### [What this task involves]
The word to look for is "Monitor". Report every line of the entries below that has it.

=== Records to process ===

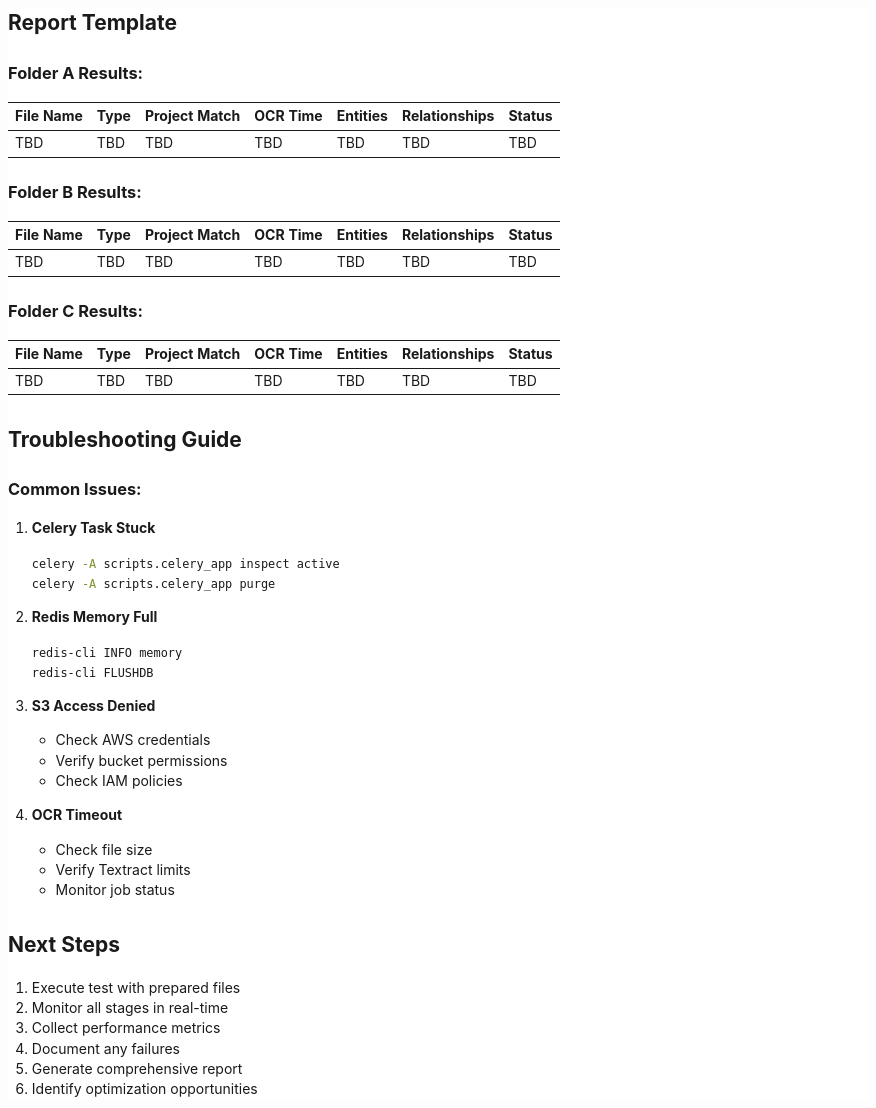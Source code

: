 ## Report Template

### Folder A Results:
| File Name | Type | Project Match | OCR Time | Entities | Relationships | Status |
|-----------|------|---------------|----------|----------|---------------|--------|
| TBD | TBD | TBD | TBD | TBD | TBD | TBD |

### Folder B Results:
| File Name | Type | Project Match | OCR Time | Entities | Relationships | Status |
|-----------|------|---------------|----------|----------|---------------|--------|
| TBD | TBD | TBD | TBD | TBD | TBD | TBD |

### Folder C Results:
| File Name | Type | Project Match | OCR Time | Entities | Relationships | Status |
|-----------|------|---------------|----------|----------|---------------|--------|
| TBD | TBD | TBD | TBD | TBD | TBD | TBD |

## Troubleshooting Guide

### Common Issues:

1. **Celery Task Stuck**
   ```bash
   celery -A scripts.celery_app inspect active
   celery -A scripts.celery_app purge
   ```

2. **Redis Memory Full**
   ```bash
   redis-cli INFO memory
   redis-cli FLUSHDB
   ```

3. **S3 Access Denied**
   - Check AWS credentials
   - Verify bucket permissions
   - Check IAM policies

4. **OCR Timeout**
   - Check file size
   - Verify Textract limits
   - Monitor job status

## Next Steps

1. Execute test with prepared files
2. Monitor all stages in real-time
3. Collect performance metrics
4. Document any failures
5. Generate comprehensive report
6. Identify optimization opportunities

===

### [Expected answer]
   - Monitor job status
2. Monitor all stages in real-time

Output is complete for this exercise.